Could you repeat the entries below exactly, but only from the line with "- Each socket" through the line with "public header exposure)", and without any picture?

++++ GIVEN RECORDS

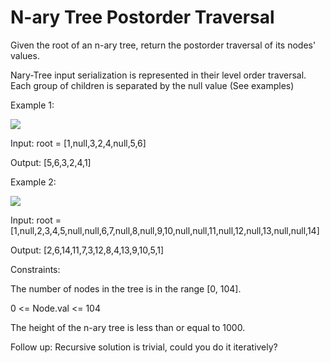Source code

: # N-ary Tree Postorder Traversal

Given the root of an n-ary tree, return the postorder traversal of its nodes' values.

Nary-Tree input serialization is represented in their level order traversal. Each group of children is separated by the null value (See examples)

 

Example 1:

<img src="https://assets.leetcode.com/uploads/2018/10/12/narytreeexample.png">

Input: root = [1,null,3,2,4,null,5,6]

Output: [5,6,3,2,4,1]

Example 2:

<img src="https://assets.leetcode.com/uploads/2019/11/08/sample_4_964.png">


Input: root = [1,null,2,3,4,5,null,null,6,7,null,8,null,9,10,null,null,11,null,12,null,13,null,null,14]

Output: [2,6,14,11,7,3,12,8,4,13,9,10,5,1]
 

Constraints:

The number of nodes in the tree is in the range [0, 104].

0 <= Node.val <= 104

The height of the n-ary tree is less than or equal to 1000.
 

Follow up: Recursive solution is trivial, could you do it iteratively?
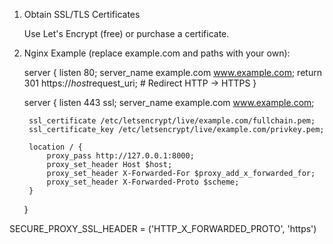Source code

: 1. Obtain SSL/TLS Certificates

    Use Let's Encrypt (free) or purchase a certificate.

2. Nginx Example (replace example.com and paths with your own):

    server {
        listen 80;
        server_name example.com www.example.com;
        return 301 https://$host$request_uri;  # Redirect HTTP → HTTPS
    }

    server {
        listen 443 ssl;
        server_name example.com www.example.com;

        ssl_certificate /etc/letsencrypt/live/example.com/fullchain.pem;
        ssl_certificate_key /etc/letsencrypt/live/example.com/privkey.pem;

        location / {
            proxy_pass http://127.0.0.1:8000;
            proxy_set_header Host $host;
            proxy_set_header X-Forwarded-For $proxy_add_x_forwarded_for;
            proxy_set_header X-Forwarded-Proto $scheme;
        }
    }


<!-- Make sure Django knows it’s behind a proxy by adding in settings.py: -->
SECURE_PROXY_SSL_HEADER = ('HTTP_X_FORWARDED_PROTO', 'https')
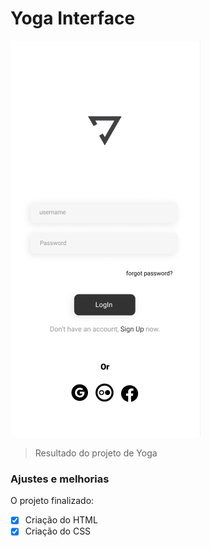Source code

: # Yoga Interface



<img src="./assets/yoga-interface.png" alt="logo yoga">

> Resultado do projeto de Yoga

### Ajustes e melhorias

O projeto finalizado:

- [x] Criação do HTML
- [x] Criação do CSS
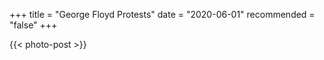 +++
title = "George Floyd Protests"
date = "2020-06-01"
recommended = "false"
+++

{{< photo-post >}}
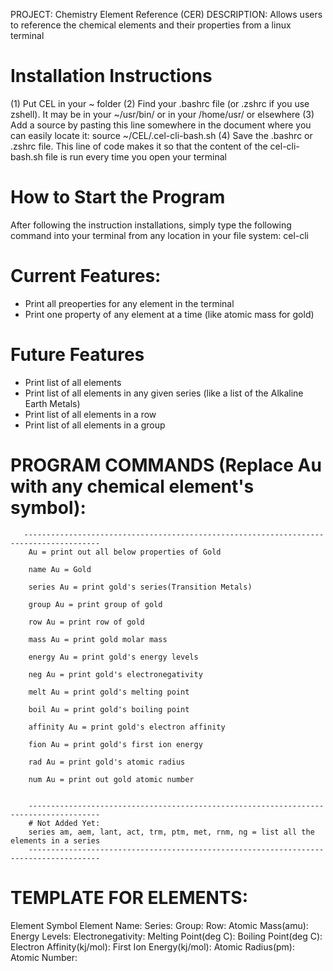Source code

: PROJECT: Chemistry Element Reference (CER)
DESCRIPTION: Allows users to reference the chemical elements and their properties from a linux terminal

# Installation Instructions
(1) Put CEL in your ~ folder
(2) Find your .bashrc file (or .zshrc if you use zshell). It may be in your ~/usr/bin/ or in your /home/usr/ or elsewhere
(3) Add a source by pasting this line somewhere in the document where you can easily locate it: source ~/CEL/.cel-cli-bash.sh
(4) Save the .bashrc or .zshrc file. This line of code makes it so that the content of the cel-cli-bash.sh file is run every time you open your terminal

# How to Start the Program
After following the instruction installations, simply type the following command into your terminal from any location in your file system:
cel-cli

# Current Features:
- Print all preoperties for any element in the terminal
- Print one property of any element at a time (like atomic mass for gold)
# Future Features
- Print list of all elements
- Print list of all elements in any given series (like a list of the Alkaline Earth Metals)
- Print list of all elements in a row
- Print list of all elements in a group

        
# PROGRAM COMMANDS (Replace Au with any chemical element's symbol):
       ---------------------------------------------------------------------------------------
        Au = print out all below properties of Gold

        name Au = Gold

        series Au = print gold's series(Transition Metals)

        group Au = print group of gold

        row Au = print row of gold

        mass Au = print gold molar mass

        energy Au = print gold's energy levels

        neg Au = print gold's electronegativity

        melt Au = print gold's melting point

        boil Au = print gold's boiling point

        affinity Au = print gold's electron affinity

        fion Au = print gold's first ion energy

        rad Au = print gold's atomic radius

        num Au = print out gold atomic number

        
        --------------------------------------------------------------------------------------
        # Not Added Yet:
        series am, aem, lant, act, trm, ptm, met, rnm, ng = list all the elements in a series
        --------------------------------------------------------------------------------------

# TEMPLATE FOR ELEMENTS:
Element Symbol
Element Name: 
Series: 
Group: 
Row: 
Atomic Mass(amu): 
Energy Levels: 
Electronegativity: 
Melting Point(deg C): 
Boiling Point(deg C): 
Electron Affinity(kj/mol): 
First Ion Energy(kj/mol): 
Atomic Radius(pm): 
Atomic Number: 
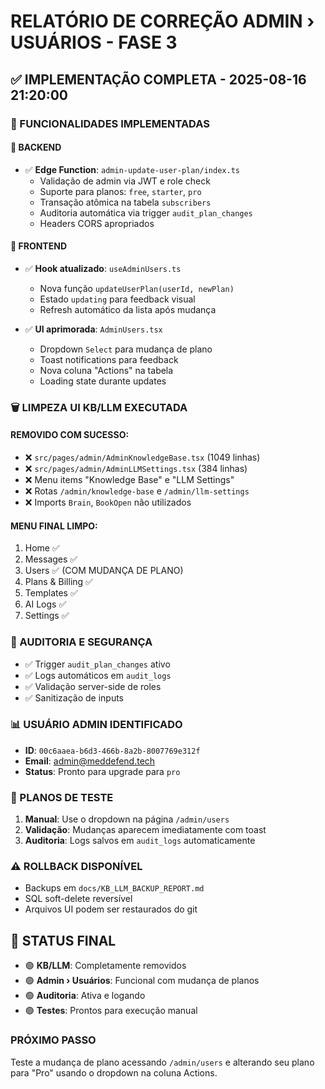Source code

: # RELATÓRIO DE CORREÇÃO ADMIN › USUÁRIOS - FASE 3

## ✅ IMPLEMENTAÇÃO COMPLETA - 2025-08-16 21:20:00

### 🔧 FUNCIONALIDADES IMPLEMENTADAS

#### 📡 BACKEND
- ✅ **Edge Function**: `admin-update-user-plan/index.ts`
  - Validação de admin via JWT e role check
  - Suporte para planos: `free`, `starter`, `pro`
  - Transação atômica na tabela `subscribers`
  - Auditoria automática via trigger `audit_plan_changes`
  - Headers CORS apropriados

#### 🎨 FRONTEND
- ✅ **Hook atualizado**: `useAdminUsers.ts`
  - Nova função `updateUserPlan(userId, newPlan)`
  - Estado `updating` para feedback visual
  - Refresh automático da lista após mudança

- ✅ **UI aprimorada**: `AdminUsers.tsx`
  - Dropdown `Select` para mudança de plano
  - Toast notifications para feedback
  - Nova coluna "Actions" na tabela
  - Loading state durante updates

### 🗑️ LIMPEZA UI KB/LLM EXECUTADA

#### REMOVIDO COM SUCESSO:
- ❌ `src/pages/admin/AdminKnowledgeBase.tsx` (1049 linhas)
- ❌ `src/pages/admin/AdminLLMSettings.tsx` (384 linhas)
- ❌ Menu items "Knowledge Base" e "LLM Settings"
- ❌ Rotas `/admin/knowledge-base` e `/admin/llm-settings`
- ❌ Imports `Brain`, `BookOpen` não utilizados

#### MENU FINAL LIMPO:
1. Home ✅
2. Messages ✅  
3. Users ✅ (COM MUDANÇA DE PLANO)
4. Plans & Billing ✅
5. Templates ✅
6. AI Logs ✅
7. Settings ✅

### 🔐 AUDITORIA E SEGURANÇA
- ✅ Trigger `audit_plan_changes` ativo
- ✅ Logs automáticos em `audit_logs`
- ✅ Validação server-side de roles
- ✅ Sanitização de inputs

### 📊 USUÁRIO ADMIN IDENTIFICADO
- **ID**: `00c6aaea-b6d3-466b-8a2b-8007769e312f`
- **Email**: admin@meddefend.tech
- **Status**: Pronto para upgrade para `pro`

### 🧪 PLANOS DE TESTE
1. **Manual**: Use o dropdown na página `/admin/users` 
2. **Validação**: Mudanças aparecem imediatamente com toast
3. **Auditoria**: Logs salvos em `audit_logs` automaticamente

### ⚠️ ROLLBACK DISPONÍVEL
- Backups em `docs/KB_LLM_BACKUP_REPORT.md`
- SQL soft-delete reversível
- Arquivos UI podem ser restaurados do git

## 🎯 STATUS FINAL
- 🟢 **KB/LLM**: Completamente removidos
- 🟢 **Admin › Usuários**: Funcional com mudança de planos
- 🟢 **Auditoria**: Ativa e logando 
- 🟢 **Testes**: Prontos para execução manual

### PRÓXIMO PASSO
Teste a mudança de plano acessando `/admin/users` e alterando seu plano para "Pro" usando o dropdown na coluna Actions.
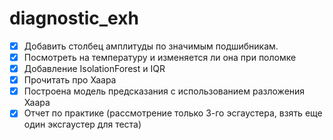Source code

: # diagnostic_exh
- [x] Добавить столбец амплитуды по значимым подшибникам.
- [x] Посмотреть на температуру и изменяется ли она при поломке
- [x] Добавление IsolationForest и IQR
- [x] Прочитать про Хаара
- [x] Построена модель предсказания с использованием разложения Хаара
- [x] Отчет по практике (рассмотрение только 3-го эсгаустера, взять еще один эксгаустер для теста)
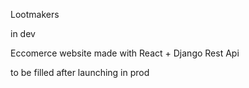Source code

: Lootmakers

in dev

Eccomerce website made with React + Django Rest Api

to be filled after launching in prod
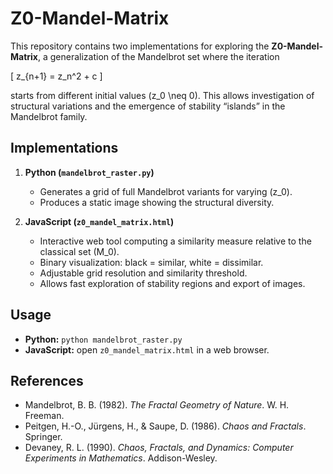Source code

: # Z0-Mandel-Matrix

This repository contains two implementations for exploring the **Z0-Mandel-Matrix**, a generalization of the Mandelbrot set where the iteration

\[
z_{n+1} = z_n^2 + c
\]

starts from different initial values \(z_0 \neq 0\). This allows investigation of structural variations and the emergence of stability “islands” in the Mandelbrot family.

## Implementations

1. **Python (`mandelbrot_raster.py`)**  
   - Generates a grid of full Mandelbrot variants for varying \(z_0\).  
   - Produces a static image showing the structural diversity.

2. **JavaScript (`z0_mandel_matrix.html`)**  
   - Interactive web tool computing a similarity measure relative to the classical set \(M_0\).  
   - Binary visualization: black = similar, white = dissimilar.  
   - Adjustable grid resolution and similarity threshold.  
   - Allows fast exploration of stability regions and export of images.

## Usage

- **Python:** `python mandelbrot_raster.py`  
- **JavaScript:** open `z0_mandel_matrix.html` in a web browser.

## References

- Mandelbrot, B. B. (1982). *The Fractal Geometry of Nature*. W. H. Freeman.  
- Peitgen, H.-O., Jürgens, H., & Saupe, D. (1986). *Chaos and Fractals*. Springer.  
- Devaney, R. L. (1990). *Chaos, Fractals, and Dynamics: Computer Experiments in Mathematics*. Addison-Wesley.


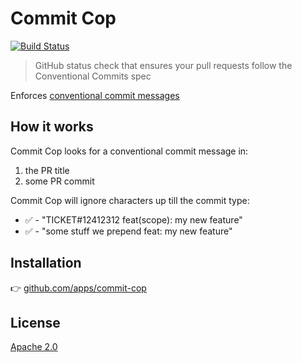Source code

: # Commit Cop

[![Build Status](https://travis-ci.com/zieka/commit-cop.svg?branch=master)](https://travis-ci.com/zieka/commit-cop)

> GitHub status check that ensures your pull requests follow the Conventional Commits spec

Enforces [conventional commit messages](https://conventionalcommits.org)

## How it works

Commit Cop looks for a conventional commit message in:

1. the PR title
2. some PR commit

Commit Cop will ignore characters up till the commit type:

-   ✅ - "TICKET#12412312 feat(scope): my new feature"
-   ✅ - "some stuff we prepend feat: my new feature"

## Installation

👉 [github.com/apps/commit-cop](https://github.com/apps/commit-cop)

## License

[Apache 2.0](LICENSE)
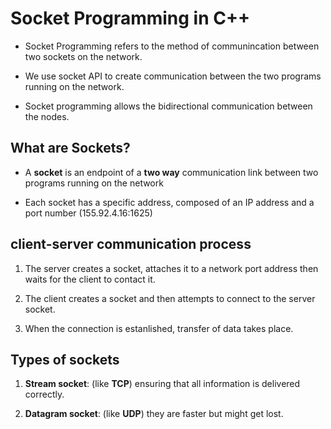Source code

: # Socket Programming in C++

- Socket Programming refers to the method of communincation between two sockets on the network.  

- We use socket API to create communication between the two programs running on the network.  

- Socket programming allows the bidirectional communication between the nodes.  

## What are Sockets?

- A **socket** is an endpoint of a **two way** communication link between two programs running on the network 

- Each socket has a specific address, composed of an IP address and a port number (155.92.4.16:1625)

## client-server communication process

1. The server creates a socket, attaches it to a network port address then waits for the client to contact it.  

2. The client creates a socket and then attempts to connect to the server socket.  

3. When the connection is estanlished, transfer of data takes place. 

## Types of sockets 

1. **Stream socket**: (like **TCP**) ensuring that all information is delivered correctly.  

2. **Datagram socket**: (like **UDP**) they are faster but might get lost.  


 
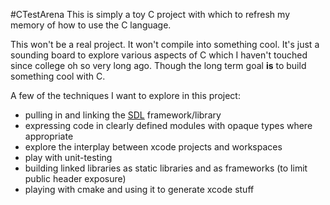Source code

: #CTestArena
This is simply a toy C project with which to refresh my memory of how to use the C language.

This won't be a real project. It won't compile into something cool. It's just a sounding board to explore various aspects of C which I haven't touched since college oh so very long ago. Though the long term goal **is** to build something cool with C.

A few of the techniques I want to explore in this project:

* pulling in and linking the [SDL] framework/library
* expressing code in clearly defined modules with opaque types where appropriate
* explore the interplay between xcode projects and workspaces
* play with unit-testing
* building linked libraries as static libraries and as frameworks (to limit public header exposure)
* playing with cmake and using it to generate xcode stuff

[SDL]: http://www.libsdl.org/
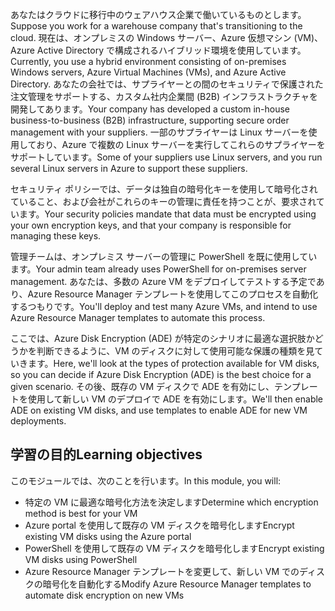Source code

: <span data-ttu-id="eea08-101">あなたはクラウドに移行中のウェアハウス企業で働いているものとします。</span><span class="sxs-lookup"><span data-stu-id="eea08-101">Suppose you work for a warehouse company that's transitioning to the cloud.</span></span> <span data-ttu-id="eea08-102">現在は、オンプレミスの Windows サーバー、Azure 仮想マシン (VM)、Azure Active Directory で構成されるハイブリッド環境を使用しています。</span><span class="sxs-lookup"><span data-stu-id="eea08-102">Currently, you use a hybrid environment consisting of on-premises Windows servers, Azure Virtual Machines (VMs), and Azure Active Directory.</span></span> <span data-ttu-id="eea08-103">あなたの会社では、サプライヤーとの間のセキュリティで保護された注文管理をサポートする、カスタム社内企業間 (B2B) インフラストラクチャを開発してあります。</span><span class="sxs-lookup"><span data-stu-id="eea08-103">Your company has developed a custom in-house business-to-business (B2B) infrastructure, supporting secure order management with your suppliers.</span></span> <span data-ttu-id="eea08-104">一部のサプライヤーは Linux サーバーを使用しており、Azure で複数の Linux サーバーを実行してこれらのサプライヤーをサポートしています。</span><span class="sxs-lookup"><span data-stu-id="eea08-104">Some of your suppliers use Linux servers, and you run several Linux servers in Azure to support these suppliers.</span></span>

<span data-ttu-id="eea08-105">セキュリティ ポリシーでは、データは独自の暗号化キーを使用して暗号化されていること、および会社がこれらのキーの管理に責任を持つことが、要求されています。</span><span class="sxs-lookup"><span data-stu-id="eea08-105">Your security policies mandate that data must be encrypted using your own encryption keys, and that your company is responsible for managing these keys.</span></span>

<span data-ttu-id="eea08-106">管理チームは、オンプレミス サーバーの管理に PowerShell を既に使用しています。</span><span class="sxs-lookup"><span data-stu-id="eea08-106">Your admin team already uses PowerShell for on-premises server management.</span></span> <span data-ttu-id="eea08-107">あなたは、多数の Azure VM をデプロイしてテストする予定であり、Azure Resource Manager テンプレートを使用してこのプロセスを自動化するつもりです。</span><span class="sxs-lookup"><span data-stu-id="eea08-107">You'll deploy and test many Azure VMs, and intend to use Azure Resource Manager templates to automate this process.</span></span>

<span data-ttu-id="eea08-108">ここでは、Azure Disk Encryption (ADE) が特定のシナリオに最適な選択肢かどうかを判断できるように、VM のディスクに対して使用可能な保護の種類を見ていきます。</span><span class="sxs-lookup"><span data-stu-id="eea08-108">Here, we'll look at the types of protection available for VM disks, so you can decide if Azure Disk Encryption (ADE) is the best choice for a given scenario.</span></span> <span data-ttu-id="eea08-109">その後、既存の VM ディスクで ADE を有効にし、テンプレートを使用して新しい VM のデプロイで ADE を有効にします。</span><span class="sxs-lookup"><span data-stu-id="eea08-109">We'll then enable ADE on existing VM disks, and use templates to enable ADE for new VM deployments.</span></span>


## <a name="learning-objectives"></a><span data-ttu-id="eea08-110">学習の目的</span><span class="sxs-lookup"><span data-stu-id="eea08-110">Learning objectives</span></span>

<span data-ttu-id="eea08-111">このモジュールでは、次のことを行います。</span><span class="sxs-lookup"><span data-stu-id="eea08-111">In this module, you will:</span></span>

- <span data-ttu-id="eea08-112">特定の VM に最適な暗号化方法を決定します</span><span class="sxs-lookup"><span data-stu-id="eea08-112">Determine which encryption method is best for your VM</span></span>
- <span data-ttu-id="eea08-113">Azure portal を使用して既存の VM ディスクを暗号化します</span><span class="sxs-lookup"><span data-stu-id="eea08-113">Encrypt existing VM disks using the Azure portal</span></span>
- <span data-ttu-id="eea08-114">PowerShell を使用して既存の VM ディスクを暗号化します</span><span class="sxs-lookup"><span data-stu-id="eea08-114">Encrypt existing VM disks using PowerShell</span></span>
- <span data-ttu-id="eea08-115">Azure Resource Manager テンプレートを変更して、新しい VM でのディスクの暗号化を自動化する</span><span class="sxs-lookup"><span data-stu-id="eea08-115">Modify Azure Resource Manager templates to automate disk encryption on new VMs</span></span>
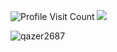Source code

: ![Profile Visit Count](https://komarev.com/ghpvc/?username=qazer2687&style=flat&color=313131&label=views)
![](https://hit.yhype.me/github/profile?user_id=114782572) <!-- https://yhype.me/github/profile-views --> 
<br>
<p><img align="left" src="https://qazer2687.vercel.app/api/top-langs?username=qazer2687&show_icons=true&theme=dark&locale=en&layout=compact&langs_count=12&exclude_repo=stats,obsidian" alt="qazer2687" /></p> <!-- &hide=javascript,css,scss,html --> 
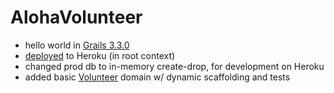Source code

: # AlohaVolunteer

* hello world in [Grails 3.3.0](http://docs.grails.org/3.3.0/guide/gettingStarted.html)
* [deployed](https://guarded-atoll-72753.herokuapp.com/) to Heroku (in root context)
* changed prod db to in-memory create-drop, for development on Heroku
* added basic [Volunteer](https://guarded-atoll-72753.herokuapp.com/volunteer) domain w/ dynamic scaffolding and tests
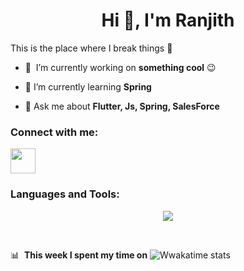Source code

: <h1 align="center">Hi 👋, I'm Ranjith</h1>

This is the place where I break things :rofl:

- 🔭 &nbsp;I’m currently working on **something cool** :wink:

- 🌱 I’m currently learning **Spring**

- 💬 Ask me about **Flutter, Js, Spring, SalesForce**

<h3 align="left">Connect with me:</h3>
<p align="left">
<a href="https://linkedin.com/in/https://www.linkedin.com/in/ranjith-murthi/" target="blank"><img  src="https://skillicons.dev/icons?i=linkedin" height=40 /></a>
</p>
  
<h3 align="left">Languages and Tools:</h3>
<p align="center">
  <a href="https://skillicons.dev">
    <img src="https://skillicons.dev/icons?i=java,dart,js,py,spring,flask,hibernate,flutter,angular,mongodb,mysql,firebase,git,maven,docker,vscode," />
  </a>
</p>
<br/>

📊 &nbsp;**This week I spent my time on**
![Wwakatime stats](https://github-readme-stats-taupe-two.vercel.app/api/wakatime?username=ranjithran&hide_title=true&hide_border=true&langs_count=5&bg_color=00000000&text_color=777)
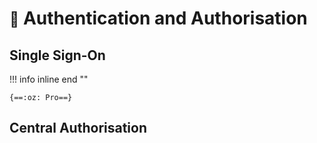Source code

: # <small>:construction:</small> Authentication and Authorisation

## Single Sign-On

!!! info inline end ""

    {==:oz: Pro==}

## Central Authorisation
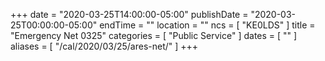 +++
date = "2020-03-25T14:00:00-05:00"
publishDate = "2020-03-25T00:00:00-05:00"
endTime = ""
location = ""
ncs = [ "KE0LDS" ]
title = "Emergency Net 0325"
categories = [ "Public Service" ]
dates = [ "" ]
aliases = [ "/cal/2020/03/25/ares-net/" ]
+++
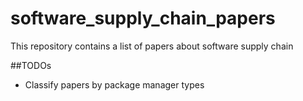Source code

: # software_supply_chain_papers
This repository contains a list of papers about software supply chain

##TODOs
- Classify papers by package manager types
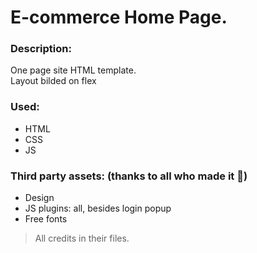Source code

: # E-commerce Home Page.
### Description:
One page site HTML template.\
Layout bilded on flex
### Used:
 - HTML
 - CSS
 - JS
### Third party assets: (thanks to all who made it :pray:)
 - Design
 - JS plugins: all, besides login popup
 - Free fonts
 > All credits in their files.
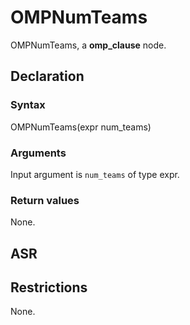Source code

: <!-- This is an automatically generated file. Do not edit it manually. -->

# OMPNumTeams

OMPNumTeams, a **omp_clause** node.

## Declaration

### Syntax

OMPNumTeams(expr num_teams)

### Arguments
Input argument is `num_teams` of type expr.

### Return values

None.

## ASR

<!-- Generate ASR using pickle. -->

## Restrictions

<!-- Generated from asr_verify.cpp. -->
None.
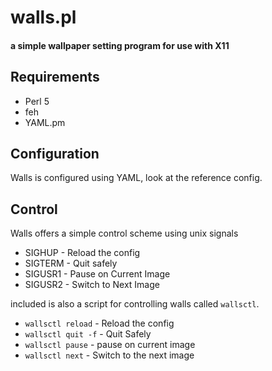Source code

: # walls.pl
#### a simple wallpaper setting program for use with X11


## Requirements

- Perl 5
- feh
- YAML.pm

## Configuration

Walls is configured using YAML, look at the reference config.

## Control

Walls offers a simple control scheme using unix signals

- SIGHUP - Reload the config
- SIGTERM - Quit safely
- SIGUSR1 - Pause on Current Image
- SIGUSR2 - Switch to Next Image

included is also a script for controlling walls called `wallsctl`.

- `wallsctl reload` - Reload the config
- `wallsctl quit -f` - Quit Safely
- `wallsctl pause` - pause on current image
- `wallsctl next` - Switch to the next image

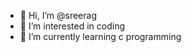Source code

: - 👋 Hi, I’m @sreerag
- 👀 I’m interested in coding
- 🌱 I’m currently learning c programming

<!---
sree-0/sree-0 is a ✨ special ✨ repository because its `README.md` (this file) appears on your GitHub profile.
You can click the Preview link to take a look at your changes.
--->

++++++++

# SOLUTION TO THIS TASK
- Each socket has a specific address, composed of an IP address and a port number (155.92.4.16:1625)

## client-server communication process

1. The server creates a socket, attaches it to a network port address then waits for the client to contact it.  

2. The client creates a socket and then attempts to connect to the server socket.  

3. When the connection is estanlished, transfer of data takes place. 

## Types of sockets 

1. **Stream socket**: (like **TCP**) ensuring that all information is delivered correctly.  

2. **Datagram socket**: (like **UDP**) they are faster but might get lost.  


 
Source code

: #CTestArena
This is simply a toy C project with which to refresh my memory of how to use the C language.

This won't be a real project. It won't compile into something cool. It's just a sounding board to explore various aspects of C which I haven't touched since college oh so very long ago. Though the long term goal **is** to build something cool with C.

A few of the techniques I want to explore in this project:

* pulling in and linking the [SDL] framework/library
* expressing code in clearly defined modules with opaque types where appropriate
* explore the interplay between xcode projects and workspaces
* play with unit-testing
* building linked libraries as static libraries and as frameworks (to limit public header exposure)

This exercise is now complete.